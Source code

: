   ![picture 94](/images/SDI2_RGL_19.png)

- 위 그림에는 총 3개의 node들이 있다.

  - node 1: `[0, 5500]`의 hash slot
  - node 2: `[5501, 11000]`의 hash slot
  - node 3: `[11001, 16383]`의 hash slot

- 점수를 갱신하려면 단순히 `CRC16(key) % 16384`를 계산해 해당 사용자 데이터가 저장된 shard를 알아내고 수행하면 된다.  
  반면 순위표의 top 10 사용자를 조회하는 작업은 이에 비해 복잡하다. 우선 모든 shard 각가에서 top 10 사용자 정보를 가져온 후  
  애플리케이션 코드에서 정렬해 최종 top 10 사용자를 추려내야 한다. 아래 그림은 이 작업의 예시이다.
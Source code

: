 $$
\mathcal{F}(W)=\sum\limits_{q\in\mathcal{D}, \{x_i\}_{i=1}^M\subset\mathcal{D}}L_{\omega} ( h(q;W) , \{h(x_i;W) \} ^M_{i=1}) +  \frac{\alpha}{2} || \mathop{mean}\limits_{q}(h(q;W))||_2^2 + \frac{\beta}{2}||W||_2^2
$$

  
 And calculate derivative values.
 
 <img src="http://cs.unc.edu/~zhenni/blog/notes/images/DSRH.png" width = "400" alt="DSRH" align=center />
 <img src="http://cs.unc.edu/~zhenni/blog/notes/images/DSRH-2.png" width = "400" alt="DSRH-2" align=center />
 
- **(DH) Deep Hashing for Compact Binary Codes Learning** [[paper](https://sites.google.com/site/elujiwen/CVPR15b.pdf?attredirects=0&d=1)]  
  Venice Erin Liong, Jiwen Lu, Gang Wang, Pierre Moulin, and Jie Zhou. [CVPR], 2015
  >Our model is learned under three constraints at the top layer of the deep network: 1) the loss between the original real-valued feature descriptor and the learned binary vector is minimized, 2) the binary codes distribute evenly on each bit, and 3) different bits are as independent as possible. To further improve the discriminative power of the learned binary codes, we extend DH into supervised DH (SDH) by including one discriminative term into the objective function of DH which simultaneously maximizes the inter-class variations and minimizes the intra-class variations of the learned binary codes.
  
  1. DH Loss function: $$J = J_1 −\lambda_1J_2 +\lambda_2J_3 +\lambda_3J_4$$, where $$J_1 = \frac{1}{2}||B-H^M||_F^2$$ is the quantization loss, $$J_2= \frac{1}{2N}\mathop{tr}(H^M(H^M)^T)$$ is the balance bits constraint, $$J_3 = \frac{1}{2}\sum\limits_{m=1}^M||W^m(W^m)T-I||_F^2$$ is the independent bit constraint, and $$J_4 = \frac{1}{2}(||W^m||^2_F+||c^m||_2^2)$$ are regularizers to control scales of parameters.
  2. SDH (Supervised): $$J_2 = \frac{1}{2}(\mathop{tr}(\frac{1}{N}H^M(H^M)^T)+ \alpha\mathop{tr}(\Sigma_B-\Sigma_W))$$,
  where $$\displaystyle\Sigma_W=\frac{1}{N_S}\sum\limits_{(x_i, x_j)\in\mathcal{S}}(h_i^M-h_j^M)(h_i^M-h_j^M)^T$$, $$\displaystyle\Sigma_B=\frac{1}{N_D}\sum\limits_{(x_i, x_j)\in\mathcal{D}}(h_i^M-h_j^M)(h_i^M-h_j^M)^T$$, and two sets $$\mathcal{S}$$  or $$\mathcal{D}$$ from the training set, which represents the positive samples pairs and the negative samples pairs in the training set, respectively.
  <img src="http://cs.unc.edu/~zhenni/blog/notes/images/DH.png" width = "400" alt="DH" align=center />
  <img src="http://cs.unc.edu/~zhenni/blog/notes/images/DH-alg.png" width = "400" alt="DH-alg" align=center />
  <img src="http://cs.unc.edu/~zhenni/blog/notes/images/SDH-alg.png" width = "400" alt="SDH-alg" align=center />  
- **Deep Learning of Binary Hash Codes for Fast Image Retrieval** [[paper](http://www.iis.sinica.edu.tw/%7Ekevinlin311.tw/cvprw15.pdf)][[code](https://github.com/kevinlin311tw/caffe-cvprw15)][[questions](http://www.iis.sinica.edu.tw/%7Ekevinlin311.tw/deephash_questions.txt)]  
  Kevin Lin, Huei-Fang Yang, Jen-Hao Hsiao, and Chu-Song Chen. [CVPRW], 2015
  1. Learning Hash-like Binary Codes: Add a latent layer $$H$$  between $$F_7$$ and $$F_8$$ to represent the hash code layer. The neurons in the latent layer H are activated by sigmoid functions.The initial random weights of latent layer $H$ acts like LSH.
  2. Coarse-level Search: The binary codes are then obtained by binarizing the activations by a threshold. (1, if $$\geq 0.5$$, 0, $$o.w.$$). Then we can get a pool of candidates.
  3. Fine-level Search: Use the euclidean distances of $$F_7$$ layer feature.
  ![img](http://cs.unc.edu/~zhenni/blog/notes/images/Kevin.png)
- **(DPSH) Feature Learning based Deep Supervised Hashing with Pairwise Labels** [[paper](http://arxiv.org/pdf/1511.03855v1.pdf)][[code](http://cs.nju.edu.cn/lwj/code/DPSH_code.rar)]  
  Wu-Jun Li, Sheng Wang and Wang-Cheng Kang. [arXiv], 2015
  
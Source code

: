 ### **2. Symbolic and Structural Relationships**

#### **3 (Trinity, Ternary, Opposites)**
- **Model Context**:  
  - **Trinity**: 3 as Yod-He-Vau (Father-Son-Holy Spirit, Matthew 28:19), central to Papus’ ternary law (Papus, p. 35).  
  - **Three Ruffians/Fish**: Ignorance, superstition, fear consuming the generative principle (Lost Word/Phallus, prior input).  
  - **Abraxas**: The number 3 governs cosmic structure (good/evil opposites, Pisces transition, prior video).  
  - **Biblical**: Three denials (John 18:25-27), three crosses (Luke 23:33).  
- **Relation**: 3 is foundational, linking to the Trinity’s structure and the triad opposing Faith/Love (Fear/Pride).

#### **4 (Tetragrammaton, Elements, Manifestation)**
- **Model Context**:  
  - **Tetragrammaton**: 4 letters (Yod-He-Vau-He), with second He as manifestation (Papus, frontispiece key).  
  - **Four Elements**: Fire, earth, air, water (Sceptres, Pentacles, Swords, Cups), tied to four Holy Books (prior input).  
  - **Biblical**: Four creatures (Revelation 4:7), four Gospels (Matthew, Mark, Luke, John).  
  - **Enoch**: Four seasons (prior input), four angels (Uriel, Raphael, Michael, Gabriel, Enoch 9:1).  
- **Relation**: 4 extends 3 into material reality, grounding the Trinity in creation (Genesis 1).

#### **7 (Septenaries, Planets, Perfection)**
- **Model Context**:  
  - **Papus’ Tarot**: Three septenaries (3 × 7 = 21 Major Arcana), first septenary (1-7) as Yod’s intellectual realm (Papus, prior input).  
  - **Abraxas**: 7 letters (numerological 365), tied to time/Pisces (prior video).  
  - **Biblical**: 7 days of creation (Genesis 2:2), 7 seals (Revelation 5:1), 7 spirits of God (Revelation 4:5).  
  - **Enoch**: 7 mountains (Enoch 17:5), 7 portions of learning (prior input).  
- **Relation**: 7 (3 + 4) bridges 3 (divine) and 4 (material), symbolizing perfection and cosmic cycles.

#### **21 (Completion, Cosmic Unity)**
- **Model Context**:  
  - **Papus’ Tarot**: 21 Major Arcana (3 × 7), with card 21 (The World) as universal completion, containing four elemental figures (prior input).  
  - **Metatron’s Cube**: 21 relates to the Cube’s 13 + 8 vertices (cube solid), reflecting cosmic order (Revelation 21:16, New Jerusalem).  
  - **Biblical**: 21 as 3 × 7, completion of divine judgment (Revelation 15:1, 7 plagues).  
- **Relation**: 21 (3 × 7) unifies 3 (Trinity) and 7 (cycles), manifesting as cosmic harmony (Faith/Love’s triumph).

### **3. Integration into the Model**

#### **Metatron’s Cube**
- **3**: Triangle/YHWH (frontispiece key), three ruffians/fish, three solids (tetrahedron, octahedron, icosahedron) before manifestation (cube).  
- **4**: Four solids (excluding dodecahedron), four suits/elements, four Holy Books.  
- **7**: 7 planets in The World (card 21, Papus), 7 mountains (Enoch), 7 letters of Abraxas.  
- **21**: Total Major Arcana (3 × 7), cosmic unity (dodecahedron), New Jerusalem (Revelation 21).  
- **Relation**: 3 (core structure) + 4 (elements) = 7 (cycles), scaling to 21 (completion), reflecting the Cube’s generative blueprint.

.....

Action item – Please go through the data above and copy each line that has the word "Faith".

Output –
- **Relation**: 3 is foundational, linking to the Trinity’s structure and the triad opposing Faith/Love (Fear/Pride).
- **Relation**: 21 (3 × 7) unifies 3 (Trinity) and 7 (cycles), manifesting as cosmic harmony (Faith/Love’s triumph).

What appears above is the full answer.